- WORK INSTRUCTIONS:
In the entries below, how many lines hold the string "imports"? Answer with the number only.

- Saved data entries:
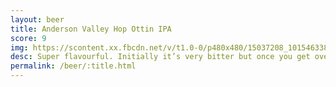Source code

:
 ```yaml
---
layout: beer
title: Anderson Valley Hop Ottin IPA
score: 9
img: https://scontent.xx.fbcdn.net/v/t1.0-0/p480x480/15037208_10154633841058745_7320029792917556199_n.jpg?oh=74509f57c3f432a966d67b411f1f976f&oe=58D79F2E
desc: Super flavourful. Initially it’s very bitter but once you get over that it’s amazing. It’s exactly what I expect when a beer says it’s an IPA. Not to mention it just looks beautiful in a glass. If you see it try it out
permalink: /beer/:title.html
---
```

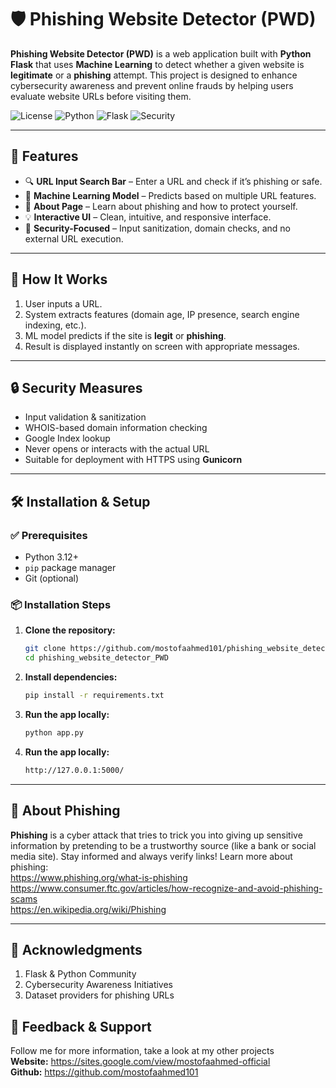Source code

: # 🛡️ Phishing Website Detector (PWD)

**Phishing Website Detector (PWD)** is a web application built with **Python Flask** that uses **Machine Learning** to detect whether a given website is **legitimate** or a **phishing** attempt. This project is designed to enhance cybersecurity awareness and prevent online frauds by helping users evaluate website URLs before visiting them.

![License](https://img.shields.io/badge/license-MIT-green)
![Python](https://img.shields.io/badge/python-3.9%2B-blue)
![Flask](https://img.shields.io/badge/framework-Flask-orange)
![Security](https://img.shields.io/badge/security-focused-critical)

---

## 📌 Features

- 🔍 **URL Input Search Bar** – Enter a URL and check if it’s phishing or safe.
- 🤖 **Machine Learning Model** – Predicts based on multiple URL features.
- 📘 **About Page** – Learn about phishing and how to protect yourself.
- 💡 **Interactive UI** – Clean, intuitive, and responsive interface.
- 🧰 **Security-Focused** – Input sanitization, domain checks, and no external URL execution.

---

## 🧠 How It Works

1. User inputs a URL.
2. System extracts features (domain age, IP presence, search engine indexing, etc.).
3. ML model predicts if the site is **legit** or **phishing**.
4. Result is displayed instantly on screen with appropriate messages.

---

## 🔒 Security Measures

- Input validation & sanitization
- WHOIS-based domain information checking
- Google Index lookup
- Never opens or interacts with the actual URL
- Suitable for deployment with HTTPS using **Gunicorn**

---

## 🛠 Installation & Setup

### ✅ Prerequisites

- Python 3.12+
- `pip` package manager
- Git (optional)

### 📦 Installation Steps

1. **Clone the repository:**

   ```bash
   git clone https://github.com/mostofaahmed101/phishing_website_detector_PWD.git
   cd phishing_website_detector_PWD
   ```
2. **Install dependencies:**

    ```bash
    pip install -r requirements.txt
    ```
3. **Run the app locally:**

    ```bash
    python app.py
    ```
4. **Run the app locally:**

    ```bash
    http://127.0.0.1:5000/
    ```

---

## 📖 About Phishing
**Phishing** is a cyber attack that tries to trick you into giving up sensitive information by pretending to be a trustworthy source (like a bank or social media site). Stay informed and always verify links!
Learn more about phishing: <br>
    https://www.phishing.org/what-is-phishing <br>
    https://www.consumer.ftc.gov/articles/how-recognize-and-avoid-phishing-scams <br>
    https://en.wikipedia.org/wiki/Phishing

---

## 🎉 Acknowledgments
1. Flask & Python Community
2. Cybersecurity Awareness Initiatives
3. Dataset providers for phishing URLs


## 💬 Feedback & Support
Follow me for more information, take a look at my other projects <br>
**Website:** https://sites.google.com/view/mostofaahmed-official <br>
**Github:** https://github.com/mostofaahmed101
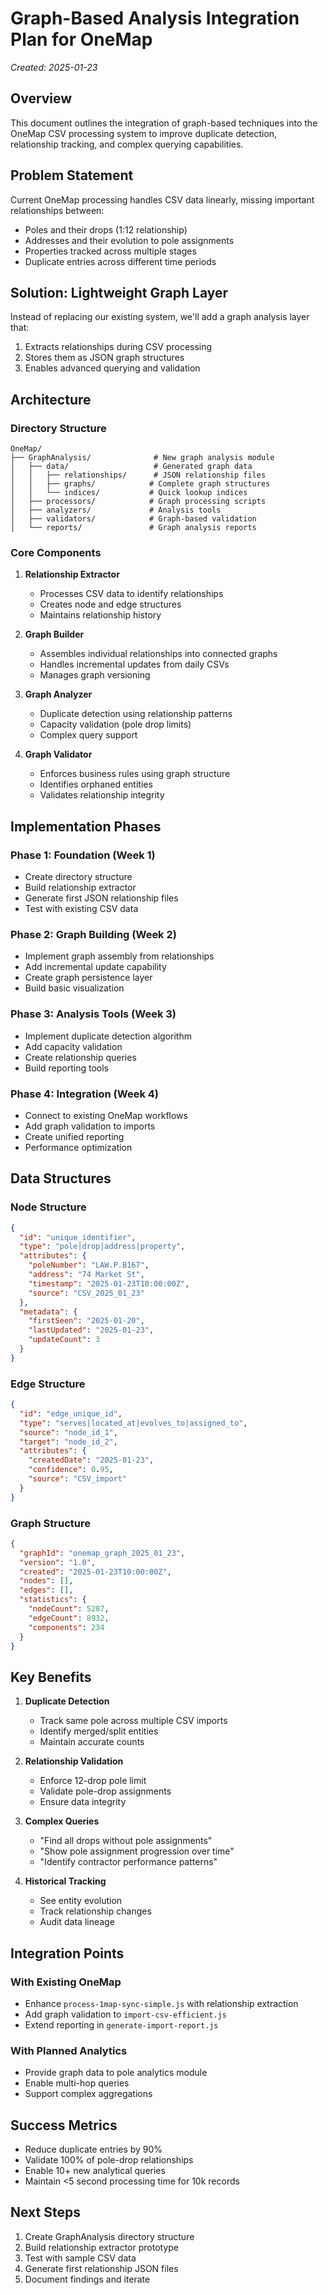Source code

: # Graph-Based Analysis Integration Plan for OneMap

*Created: 2025-01-23*

## Overview

This document outlines the integration of graph-based techniques into the OneMap CSV processing system to improve duplicate detection, relationship tracking, and complex querying capabilities.

## Problem Statement

Current OneMap processing handles CSV data linearly, missing important relationships between:
- Poles and their drops (1:12 relationship)
- Addresses and their evolution to pole assignments
- Properties tracked across multiple stages
- Duplicate entries across different time periods

## Solution: Lightweight Graph Layer

Instead of replacing our existing system, we'll add a graph analysis layer that:
1. Extracts relationships during CSV processing
2. Stores them as JSON graph structures
3. Enables advanced querying and validation

## Architecture

### Directory Structure
```
OneMap/
├── GraphAnalysis/              # New graph analysis module
│   ├── data/                   # Generated graph data
│   │   ├── relationships/      # JSON relationship files
│   │   ├── graphs/            # Complete graph structures
│   │   └── indices/           # Quick lookup indices
│   ├── processors/            # Graph processing scripts
│   ├── analyzers/             # Analysis tools
│   ├── validators/            # Graph-based validation
│   └── reports/               # Graph analysis reports
```

### Core Components

1. **Relationship Extractor**
   - Processes CSV data to identify relationships
   - Creates node and edge structures
   - Maintains relationship history

2. **Graph Builder**
   - Assembles individual relationships into connected graphs
   - Handles incremental updates from daily CSVs
   - Manages graph versioning

3. **Graph Analyzer**
   - Duplicate detection using relationship patterns
   - Capacity validation (pole drop limits)
   - Complex query support

4. **Graph Validator**
   - Enforces business rules using graph structure
   - Identifies orphaned entities
   - Validates relationship integrity

## Implementation Phases

### Phase 1: Foundation (Week 1)
- Create directory structure
- Build relationship extractor
- Generate first JSON relationship files
- Test with existing CSV data

### Phase 2: Graph Building (Week 2)
- Implement graph assembly from relationships
- Add incremental update capability
- Create graph persistence layer
- Build basic visualization

### Phase 3: Analysis Tools (Week 3)
- Implement duplicate detection algorithm
- Add capacity validation
- Create relationship queries
- Build reporting tools

### Phase 4: Integration (Week 4)
- Connect to existing OneMap workflows
- Add graph validation to imports
- Create unified reporting
- Performance optimization

## Data Structures

### Node Structure
```json
{
  "id": "unique_identifier",
  "type": "pole|drop|address|property",
  "attributes": {
    "poleNumber": "LAW.P.B167",
    "address": "74 Market St",
    "timestamp": "2025-01-23T10:00:00Z",
    "source": "CSV_2025_01_23"
  },
  "metadata": {
    "firstSeen": "2025-01-20",
    "lastUpdated": "2025-01-23",
    "updateCount": 3
  }
}
```

### Edge Structure
```json
{
  "id": "edge_unique_id",
  "type": "serves|located_at|evolves_to|assigned_to",
  "source": "node_id_1",
  "target": "node_id_2",
  "attributes": {
    "createdDate": "2025-01-23",
    "confidence": 0.95,
    "source": "CSV_import"
  }
}
```

### Graph Structure
```json
{
  "graphId": "onemap_graph_2025_01_23",
  "version": "1.0",
  "created": "2025-01-23T10:00:00Z",
  "nodes": [],
  "edges": [],
  "statistics": {
    "nodeCount": 5287,
    "edgeCount": 8932,
    "components": 234
  }
}
```

## Key Benefits

1. **Duplicate Detection**
   - Track same pole across multiple CSV imports
   - Identify merged/split entities
   - Maintain accurate counts

2. **Relationship Validation**
   - Enforce 12-drop pole limit
   - Validate pole-drop assignments
   - Ensure data integrity

3. **Complex Queries**
   - "Find all drops without pole assignments"
   - "Show pole assignment progression over time"
   - "Identify contractor performance patterns"

4. **Historical Tracking**
   - See entity evolution
   - Track relationship changes
   - Audit data lineage

## Integration Points

### With Existing OneMap
- Enhance `process-1map-sync-simple.js` with relationship extraction
- Add graph validation to `import-csv-efficient.js`
- Extend reporting in `generate-import-report.js`

### With Planned Analytics
- Provide graph data to pole analytics module
- Enable multi-hop queries
- Support complex aggregations

## Success Metrics

- Reduce duplicate entries by 90%
- Validate 100% of pole-drop relationships
- Enable 10+ new analytical queries
- Maintain <5 second processing time for 10k records

## Next Steps

1. Create GraphAnalysis directory structure
2. Build relationship extractor prototype
3. Test with sample CSV data
4. Generate first relationship JSON files
5. Document findings and iterate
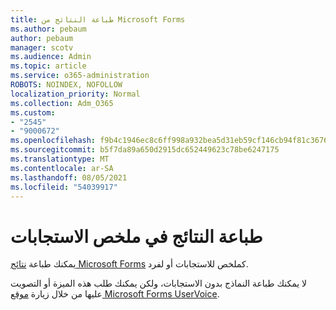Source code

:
 ```yaml
---
title: طباعة النتائج من Microsoft Forms
ms.author: pebaum
author: pebaum
manager: scotv
ms.audience: Admin
ms.topic: article
ms.service: o365-administration
ROBOTS: NOINDEX, NOFOLLOW
localization_priority: Normal
ms.collection: Adm_O365
ms.custom:
- "2545"
- "9000672"
ms.openlocfilehash: f9b4c1946ec8c6ff998a932bea5d31eb59cf146cb94f81c3676ccf25eebf9e33
ms.sourcegitcommit: b5f7da89a650d2915dc652449623c78be6247175
ms.translationtype: MT
ms.contentlocale: ar-SA
ms.lasthandoff: 08/05/2021
ms.locfileid: "54039917"
---
```

# <a name="print-results-in-a-summary-of-responses"></a>طباعة النتائج في ملخص الاستجابات

يمكنك طباعة [نتائج Microsoft Forms](https://support.office.com/article/print-a-form-22100b98-ba3c-41c1-9513-f76caca664fc) كملخص للاستجابات أو لفرد. 

لا يمكنك طباعة النماذج بدون الاستجابات، ولكن يمكنك طلب هذه الميزة أو التصويت عليها من خلال زيارة [موقع Microsoft Forms UserVoice](https://microsoftforms.uservoice.com/forums/386451-welcome-to-microsoft-forms-suggestion-box).
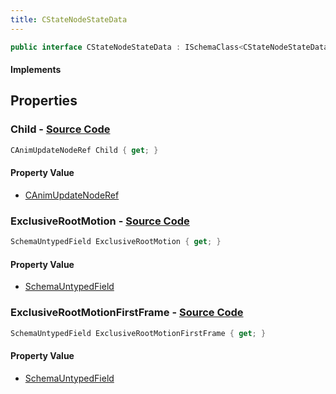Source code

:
 ```yaml
---
title: CStateNodeStateData
---
```


```csharp
public interface CStateNodeStateData : ISchemaClass<CStateNodeStateData>, ISchemaField, ISchemaClass, INativeHandle
```

#### Implements

## Properties

### **Child** - [Source Code](https://github.com/swiftly-solution/swiftlys2/blob/main/managed/src/SwiftlyS2.Generated/Schemas/Interfaces/CStateNodeStateData.cs#L16)

```csharp
CAnimUpdateNodeRef Child { get; }
```

#### Property Value

- [CAnimUpdateNodeRef](/docs/api/shared/schemadefinitions/canimupdatenoderef)

### **ExclusiveRootMotion** - [Source Code](https://github.com/swiftly-solution/swiftlys2/blob/main/managed/src/SwiftlyS2.Generated/Schemas/Interfaces/CStateNodeStateData.cs#L19)

```csharp
SchemaUntypedField ExclusiveRootMotion { get; }
```

#### Property Value

- [SchemaUntypedField](/docs/api/shared/schemas/schemauntypedfield)

### **ExclusiveRootMotionFirstFrame** - [Source Code](https://github.com/swiftly-solution/swiftlys2/blob/main/managed/src/SwiftlyS2.Generated/Schemas/Interfaces/CStateNodeStateData.cs#L22)

```csharp
SchemaUntypedField ExclusiveRootMotionFirstFrame { get; }
```

#### Property Value

- [SchemaUntypedField](/docs/api/shared/schemas/schemauntypedfield)

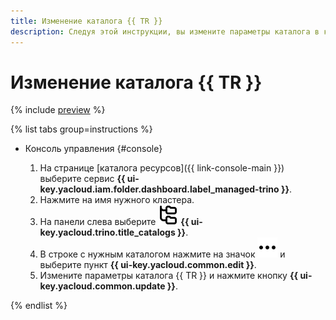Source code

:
 ```yaml
---
title: Изменение каталога {{ TR }}
description: Следуя этой инструкции, вы измените параметры каталога в кластере {{ mtr-name }}.
---
```


# Изменение каталога {{ TR }}

{% include [preview](../../_includes/managed-trino/note-preview.md) %}

{% list tabs group=instructions %}

- Консоль управления {#console}

    1. На странице [каталога ресурсов]({{ link-console-main }}) выберите сервис **{{ ui-key.yacloud.iam.folder.dashboard.label_managed-trino }}**.
    1. Нажмите на имя нужного кластера.
    1. На панели слева выберите ![image](../../_assets/console-icons/folder-tree.svg) **{{ ui-key.yacloud.trino.title_catalogs }}**.
    1. В строке с нужным каталогом нажмите на значок ![image](../../_assets/console-icons/ellipsis.svg) и выберите пункт **{{ ui-key.yacloud.common.edit }}**.
    1. Измените параметры каталога {{ TR }} и нажмите кнопку **{{ ui-key.yacloud.common.update }}**.

{% endlist %}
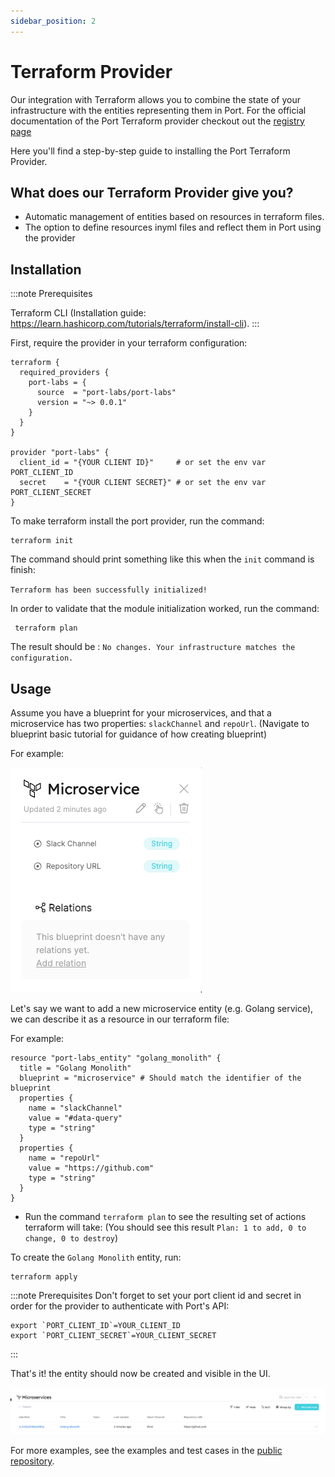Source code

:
```yaml
---
sidebar_position: 2
---
```


# Terraform Provider

Our integration with Terraform allows you to combine the state of your infrastructure with the entities representing them in Port. For the official documentation of the Port Terraform provider checkout out the [registry page](https://registry.terraform.io/providers/port-labs/port/)

Here you'll find a step-by-step guide to installing the Port Terraform Provider.

## What does our Terraform Provider give you?

- Automatic management of entities based on resources in terraform files.
- The option to define resources inyml files and reflect them in Port using the provider

## Installation

:::note Prerequisites

Terraform CLI (Installation guide: https://learn.hashicorp.com/tutorials/terraform/install-cli).
:::

First, require the provider in your terraform configuration:

```hcl
terraform {
  required_providers {
    port-labs = {
      source  = "port-labs/port-labs"
      version = "~> 0.0.1"
    }
  }
}

provider "port-labs" {
  client_id = "{YOUR CLIENT ID}"     # or set the env var PORT_CLIENT_ID
  secret    = "{YOUR CLIENT SECRET}" # or set the env var PORT_CLIENT_SECRET
}
```

To make terraform install the port provider, run the command:

```shell
terraform init
```

The command should print something like this when the `init` command is finish:

`Terraform has been successfully initialized!`

In order to validate that the module initialization worked, run the command:

```shell
 terraform plan
```

The result should be : `No changes. Your infrastructure matches the configuration.`

## Usage

Assume you have a blueprint for your microservices, and that a microservice has two properties: `slackChannel` and `repoUrl`. (Navigate to blueprint basic tutorial for guidance of how creating blueprint)

For example:

![Blueprint with Terraform provider](../../static/img/integrations/terraform-provider/MicroserviceBlueprint.png)

Let's say we want to add a new microservice entity (e.g. Golang service), we can describe it as a resource in our terraform file:

For example:

```hcl
resource "port-labs_entity" "golang_monolith" {
  title = "Golang Monolith"
  blueprint = "microservice" # Should match the identifier of the blueprint
  properties {
    name = "slackChannel"
    value = "#data-query"
    type = "string"
  }
  properties {
    name = "repoUrl"
    value = "https://github.com"
    type = "string"
  }
}
```

- Run the command `terraform plan` to see the resulting set of actions terraform will take: (You should see this result `Plan: 1 to add, 0 to change, 0 to destroy`)

To create the `Golang Monolith` entity, run:

```shell
terraform apply
```

:::note Prerequisites
Don't forget to set your port client id and secret in order for the provider to authenticate with Port's API:

```shell
export `PORT_CLIENT_ID`=YOUR_CLIENT_ID
export `PORT_CLIENT_SECRET`=YOUR_CLIENT_SECRET
```

:::

That's it! the entity should now be created and visible in the UI.

![Entities](../../static/img/integrations/terraform-provider/Entities.png)

For more examples, see the examples and test cases in the [public repository](https://github.com/port-labs/terraform-provider-port).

- ANSWER AREA:
2